▸ **SOURCE MATERIAL**:
= = = =
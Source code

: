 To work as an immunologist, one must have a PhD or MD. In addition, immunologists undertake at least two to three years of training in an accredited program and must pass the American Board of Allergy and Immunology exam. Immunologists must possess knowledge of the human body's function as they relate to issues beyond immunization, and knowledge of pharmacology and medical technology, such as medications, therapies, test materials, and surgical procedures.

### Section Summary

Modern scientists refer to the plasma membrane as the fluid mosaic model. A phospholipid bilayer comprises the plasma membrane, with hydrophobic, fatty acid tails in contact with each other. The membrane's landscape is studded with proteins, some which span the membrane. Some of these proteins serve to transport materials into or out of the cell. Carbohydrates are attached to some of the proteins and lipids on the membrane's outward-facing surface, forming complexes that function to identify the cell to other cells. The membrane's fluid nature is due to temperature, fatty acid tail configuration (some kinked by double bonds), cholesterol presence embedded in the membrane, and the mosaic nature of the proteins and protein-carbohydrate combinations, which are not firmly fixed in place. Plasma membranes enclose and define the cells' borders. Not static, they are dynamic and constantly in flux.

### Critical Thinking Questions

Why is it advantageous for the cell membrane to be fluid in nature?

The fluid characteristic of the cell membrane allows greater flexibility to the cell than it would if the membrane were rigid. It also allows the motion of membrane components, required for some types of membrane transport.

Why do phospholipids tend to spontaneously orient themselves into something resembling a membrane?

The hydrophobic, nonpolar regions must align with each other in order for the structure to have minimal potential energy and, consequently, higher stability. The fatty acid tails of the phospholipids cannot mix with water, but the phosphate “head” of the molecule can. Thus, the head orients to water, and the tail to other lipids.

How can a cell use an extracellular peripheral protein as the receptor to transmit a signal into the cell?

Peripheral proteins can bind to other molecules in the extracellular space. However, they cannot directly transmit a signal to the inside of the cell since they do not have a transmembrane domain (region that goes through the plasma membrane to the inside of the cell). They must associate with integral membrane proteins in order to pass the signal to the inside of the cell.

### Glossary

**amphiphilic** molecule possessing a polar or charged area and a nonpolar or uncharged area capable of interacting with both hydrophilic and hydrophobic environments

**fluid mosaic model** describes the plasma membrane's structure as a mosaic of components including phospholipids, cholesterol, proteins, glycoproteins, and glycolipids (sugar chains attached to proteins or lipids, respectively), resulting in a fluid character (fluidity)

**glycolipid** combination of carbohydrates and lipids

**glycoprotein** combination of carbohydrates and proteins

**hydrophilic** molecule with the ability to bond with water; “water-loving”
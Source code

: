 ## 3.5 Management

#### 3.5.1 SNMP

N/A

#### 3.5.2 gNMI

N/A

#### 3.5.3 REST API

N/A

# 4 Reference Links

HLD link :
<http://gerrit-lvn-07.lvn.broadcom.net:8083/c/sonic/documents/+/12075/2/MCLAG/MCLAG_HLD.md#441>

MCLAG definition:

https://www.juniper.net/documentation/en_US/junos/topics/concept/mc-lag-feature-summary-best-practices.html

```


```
= = = =
▸ **WHAT YOU SHOULD DO**:
The expected response is the entire listing, repeated word for word.

▸ **RESPONSE TO THIS TASK**:
Source code

: To work as an immunologist, one must have a PhD or MD. In addition, immunologists undertake at least two to three years of training in an accredited program and must pass the American Board of Allergy and Immunology exam. Immunologists must possess knowledge of the human body's function as they relate to issues beyond immunization, and knowledge of pharmacology and medical technology, such as medications, therapies, test materials, and surgical procedures.

### Section Summary

Modern scientists refer to the plasma membrane as the fluid mosaic model. A phospholipid bilayer comprises the plasma membrane, with hydrophobic, fatty acid tails in contact with each other. The membrane's landscape is studded with proteins, some which span the membrane. Some of these proteins serve to transport materials into or out of the cell. Carbohydrates are attached to some of the proteins and lipids on the membrane's outward-facing surface, forming complexes that function to identify the cell to other cells. The membrane's fluid nature is due to temperature, fatty acid tail configuration (some kinked by double bonds), cholesterol presence embedded in the membrane, and the mosaic nature of the proteins and protein-carbohydrate combinations, which are not firmly fixed in place. Plasma membranes enclose and define the cells' borders. Not static, they are dynamic and constantly in flux.

### Critical Thinking Questions

Why is it advantageous for the cell membrane to be fluid in nature?

The fluid characteristic of the cell membrane allows greater flexibility to the cell than it would if the membrane were rigid. It also allows the motion of membrane components, required for some types of membrane transport.

Why do phospholipids tend to spontaneously orient themselves into something resembling a membrane?

The hydrophobic, nonpolar regions must align with each other in order for the structure to have minimal potential energy and, consequently, higher stability. The fatty acid tails of the phospholipids cannot mix with water, but the phosphate “head” of the molecule can. Thus, the head orients to water, and the tail to other lipids.

How can a cell use an extracellular peripheral protein as the receptor to transmit a signal into the cell?

Peripheral proteins can bind to other molecules in the extracellular space. However, they cannot directly transmit a signal to the inside of the cell since they do not have a transmembrane domain (region that goes through the plasma membrane to the inside of the cell). They must associate with integral membrane proteins in order to pass the signal to the inside of the cell.

### Glossary

**amphiphilic** molecule possessing a polar or charged area and a nonpolar or uncharged area capable of interacting with both hydrophilic and hydrophobic environments

**fluid mosaic model** describes the plasma membrane's structure as a mosaic of components including phospholipids, cholesterol, proteins, glycoproteins, and glycolipids (sugar chains attached to proteins or lipids, respectively), resulting in a fluid character (fluidity)

**glycolipid** combination of carbohydrates and lipids

**glycoprotein** combination of carbohydrates and proteins

**hydrophilic** molecule with the ability to bond with water; “water-loving”
Source code

: ## 3.5 Management

#### 3.5.1 SNMP

N/A

#### 3.5.2 gNMI

N/A

#### 3.5.3 REST API

N/A

# 4 Reference Links

HLD link :
<http://gerrit-lvn-07.lvn.broadcom.net:8083/c/sonic/documents/+/12075/2/MCLAG/MCLAG_HLD.md#441>

MCLAG definition:

https://www.juniper.net/documentation/en_US/junos/topics/concept/mc-lag-feature-summary-best-practices.html

```


```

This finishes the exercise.